[Records from a data source]
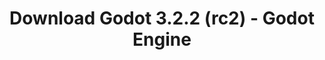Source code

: ---
# Generated by /tools/generators/src/download_archive_generator !!! do not edit by hand !!!
title: 'Download Godot 3.2.2 (rc2) - Godot Engine'
type: 'download/archive'
name: '3.2.2'
flavor: 'rc2'
release_date: '2020-06-18T03:00:00-00:00'
release_notes: 'article/release-candidate-godot-3-2-2-rc-2/'
primaryPlatforms:
  - 'android.apk'
  - 'linux.64'
  - 'macos.universal'
  - 'windows.64'
  - 'linux_server.headless.64'
  - 'web'
  - 'templates'
links:
  android.apk:
    name: 'android.apk'
    title: 'Android'
    caption: 'APK Universal (ARM64 + ARMv7 + x86_64 + x86)'
    tags:
      - 'APK download'
      - 'ARM64/v7'
      - 'x86 (64 & 32 bit)'
    hosts:
      github_builds:
        regular: 'https://github.com/godotengine/godot-builds/releases/download/3.2.2-rc2/Godot_v3.2.2-rc2_android_editor.apk'
        mono: '#'
      github:
        regular: 'https://github.com/godotengine/godot/releases/download/3.2.2-rc2/Godot_v3.2.2-rc2_android_editor.apk'
        mono: '#'
  linux.64:
    name: 'linux.64'
    title: 'Linux'
    caption: 'Padrão (x86_64)'
    tags:
      - '64 bit'
    hosts:
      github_builds:
        regular: 'https://github.com/godotengine/godot-builds/releases/download/3.2.2-rc2/Godot_v3.2.2-rc2_x11.64.zip'
        mono: 'https://github.com/godotengine/godot-builds/releases/download/3.2.2-rc2/Godot_v3.2.2-rc2_mono_x11_64.zip'
      github:
        regular: 'https://github.com/godotengine/godot/releases/download/3.2.2-rc2/Godot_v3.2.2-rc2_x11.64.zip'
        mono: 'https://github.com/godotengine/godot/releases/download/3.2.2-rc2/Godot_v3.2.2-rc2_mono_x11_64.zip'
  macos.universal:
    name: 'macos.universal'
    title: 'macOS'
    caption: 'Universal (x86_64 + Silício da Apple)'
    tags:
      - 'Intel/Apple Silicon'
      - '64 bit'
    hosts:
      github_builds:
        regular: 'https://github.com/godotengine/godot-builds/releases/download/3.2.2-rc2/Godot_v3.2.2-rc2_osx.universal.zip'
        mono: 'https://github.com/godotengine/godot-builds/releases/download/3.2.2-rc2/Godot_v3.2.2-rc2_mono_osx.universal.zip'
      github:
        regular: 'https://github.com/godotengine/godot/releases/download/3.2.2-rc2/Godot_v3.2.2-rc2_osx.universal.zip'
        mono: 'https://github.com/godotengine/godot/releases/download/3.2.2-rc2/Godot_v3.2.2-rc2_mono_osx.universal.zip'
  windows.64:
    name: 'windows.64'
    title: 'Windows'
    caption: 'Padrão (x86_64)'
    tags:
      - '64 bit'
    hosts:
      github_builds:
        regular: 'https://github.com/godotengine/godot-builds/releases/download/3.2.2-rc2/Godot_v3.2.2-rc2_win64.exe.zip'
        mono: 'https://github.com/godotengine/godot-builds/releases/download/3.2.2-rc2/Godot_v3.2.2-rc2_mono_win64.zip'
      github:
        regular: 'https://github.com/godotengine/godot/releases/download/3.2.2-rc2/Godot_v3.2.2-rc2_win64.exe.zip'
        mono: 'https://github.com/godotengine/godot/releases/download/3.2.2-rc2/Godot_v3.2.2-rc2_mono_win64.zip'
  linux_server.headless.64:
    name: 'linux_server.headless.64'
    title: 'Linux Server'
    caption: 'Headless (x86_64)'
    tags:
      - '64 bit'
      - 'Headless'
    hosts:
      github_builds:
        regular: 'https://github.com/godotengine/godot-builds/releases/download/3.2.2-rc2/Godot_v3.2.2-rc2_linux_headless.64.zip'
        mono: 'https://github.com/godotengine/godot-builds/releases/download/3.2.2-rc2/Godot_v3.2.2-rc2_mono_linux_headless_64.zip'
      github:
        regular: 'https://github.com/godotengine/godot/releases/download/3.2.2-rc2/Godot_v3.2.2-rc2_linux_headless.64.zip'
        mono: 'https://github.com/godotengine/godot/releases/download/3.2.2-rc2/Godot_v3.2.2-rc2_mono_linux_headless_64.zip'
  web:
    name: 'web'
    title: 'Editor Web'
    caption: ''
    tags:
      - 'Self-hosted'
      - 'Cross-platform'
    hosts:
      github_builds:
        regular: 'https://github.com/godotengine/godot-builds/releases/download/3.2.2-rc2/Godot_v3.2.2-rc2_web_editor.zip'
        mono: '#'
      github:
        regular: 'https://github.com/godotengine/godot/releases/download/3.2.2-rc2/Godot_v3.2.2-rc2_web_editor.zip'
        mono: '#'
  linux.32:
    name: 'linux.32'
    title: 'Linux'
    caption: 'Padrão (x86)'
    tags:
      - '32 bit'
    hosts:
      github_builds:
        regular: 'https://github.com/godotengine/godot-builds/releases/download/3.2.2-rc2/Godot_v3.2.2-rc2_x11.32.zip'
        mono: 'https://github.com/godotengine/godot-builds/releases/download/3.2.2-rc2/Godot_v3.2.2-rc2_mono_x11_32.zip'
      github:
        regular: 'https://github.com/godotengine/godot/releases/download/3.2.2-rc2/Godot_v3.2.2-rc2_x11.32.zip'
        mono: 'https://github.com/godotengine/godot/releases/download/3.2.2-rc2/Godot_v3.2.2-rc2_mono_x11_32.zip'
  windows.32:
    name: 'windows.32'
    title: 'Windows'
    caption: 'Padrão (x86)'
    tags:
      - '32 bit'
    hosts:
      github_builds:
        regular: 'https://github.com/godotengine/godot-builds/releases/download/3.2.2-rc2/Godot_v3.2.2-rc2_win32.exe.zip'
        mono: 'https://github.com/godotengine/godot-builds/releases/download/3.2.2-rc2/Godot_v3.2.2-rc2_mono_win32.zip'
      github:
        regular: 'https://github.com/godotengine/godot/releases/download/3.2.2-rc2/Godot_v3.2.2-rc2_win32.exe.zip'
        mono: 'https://github.com/godotengine/godot/releases/download/3.2.2-rc2/Godot_v3.2.2-rc2_mono_win32.zip'
  linux_server.64:
    name: 'linux_server.64'
    title: 'Servidor Linux'
    caption: 'Padrão (x86_64)'
    tags:
      - '64 bit'
    hosts:
      github_builds:
        regular: 'https://github.com/godotengine/godot-builds/releases/download/3.2.2-rc2/Godot_v3.2.2-rc2_linux_server.64.zip'
        mono: 'https://github.com/godotengine/godot-builds/releases/download/3.2.2-rc2/Godot_v3.2.2-rc2_mono_linux_server_64.zip'
      github:
        regular: 'https://github.com/godotengine/godot/releases/download/3.2.2-rc2/Godot_v3.2.2-rc2_linux_server.64.zip'
        mono: 'https://github.com/godotengine/godot/releases/download/3.2.2-rc2/Godot_v3.2.2-rc2_mono_linux_server_64.zip'
  aar_library:
    name: 'aar_library'
    title: 'Biblioteca de AAR'
    caption: ''
    tags:
      - 'Android plugins'
      - 'Java'
      - 'Kotlin'
    hosts:
      github_builds:
        regular: 'https://github.com/godotengine/godot-builds/releases/download/3.2.2-rc2/godot-lib.3.2.2.rc2.release.aar'
        mono: 'https://github.com/godotengine/godot-builds/releases/download/3.2.2-rc2/godot-lib.3.2.2.rc2.mono.release.aar'
      github:
        regular: 'https://github.com/godotengine/godot/releases/download/3.2.2-rc2/godot-lib.3.2.2.rc2.release.aar'
        mono: 'https://github.com/godotengine/godot/releases/download/3.2.2-rc2/godot-lib.3.2.2.rc2.mono.release.aar'
  templates:
    name: 'templates'
    title: 'Modelos de exportação'
    caption: ''
    tags:
      - 'Utilizado para exportar os seus jogos para todas as plataformas suportadas'
    hosts:
      github_builds:
        regular: 'https://github.com/godotengine/godot-builds/releases/download/3.2.2-rc2/Godot_v3.2.2-rc2_export_templates.tpz'
        mono: 'https://github.com/godotengine/godot-builds/releases/download/3.2.2-rc2/Godot_v3.2.2-rc2_mono_export_templates.tpz'
      github:
        regular: 'https://github.com/godotengine/godot/releases/download/3.2.2-rc2/Godot_v3.2.2-rc2_export_templates.tpz'
        mono: 'https://github.com/godotengine/godot/releases/download/3.2.2-rc2/Godot_v3.2.2-rc2_mono_export_templates.tpz'
---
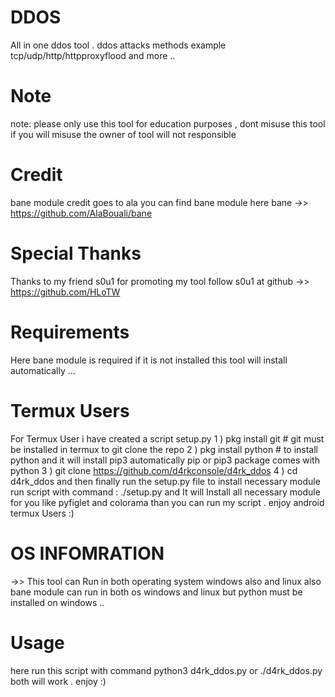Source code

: # DDOS
All in one ddos tool . ddos attacks methods 
example tcp/udp/http/httpproxyflood and more ..
# Note
note: please only use this tool for education purposes ,  dont misuse this tool if you will misuse the owner of tool will not responsible 
# Credit
bane module credit goes to ala 
you can find bane module here 
bane ->> https://github.com/AlaBouali/bane
# Special Thanks
Thanks to my friend s0u1 for promoting my tool 
follow s0u1 at github ->> https://github.com/HLoTW


# Requirements
Here bane module is required if it is not installed this tool will install automatically ...

# Termux Users
For Termux User i have created a script setup.py
1 ) pkg install git  # git must be installed in termux to git clone the repo
2 ) pkg install python # to install python and it will install pip3 automatically pip or pip3 
package comes with python 
3 ) git clone https://github.com/d4rkconsole/d4rk_ddos
4 ) cd d4rk_ddos
and then finally run the setup.py file to install  necessary module 
run script with command : ./setup.py
and It will Install all necessary module for you like pyfiglet and colorama 
than you can run my script . enjoy android termux Users :)
# OS INFOMRATION 
->>  This tool can Run in both operating system windows also and linux also bane module can run 
in both os windows and linux but python must be installed on windows ..

# Usage
here run this script with command python3 d4rk_ddos.py or ./d4rk_ddos.py both will work .
enjoy :)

* _Activity_:
Find the line with "than you can". Transcribe it and every line after it exactly, through the end of the records above, and nothing else.

* _Written answer_:
than you can run my script . enjoy android termux Users :)
# OS INFOMRATION 
->>  This tool can Run in both operating system windows also and linux also bane module can run 
in both os windows and linux but python must be installed on windows ..

# Usage
here run this script with command python3 d4rk_ddos.py or ./d4rk_ddos.py both will work .
enjoy :)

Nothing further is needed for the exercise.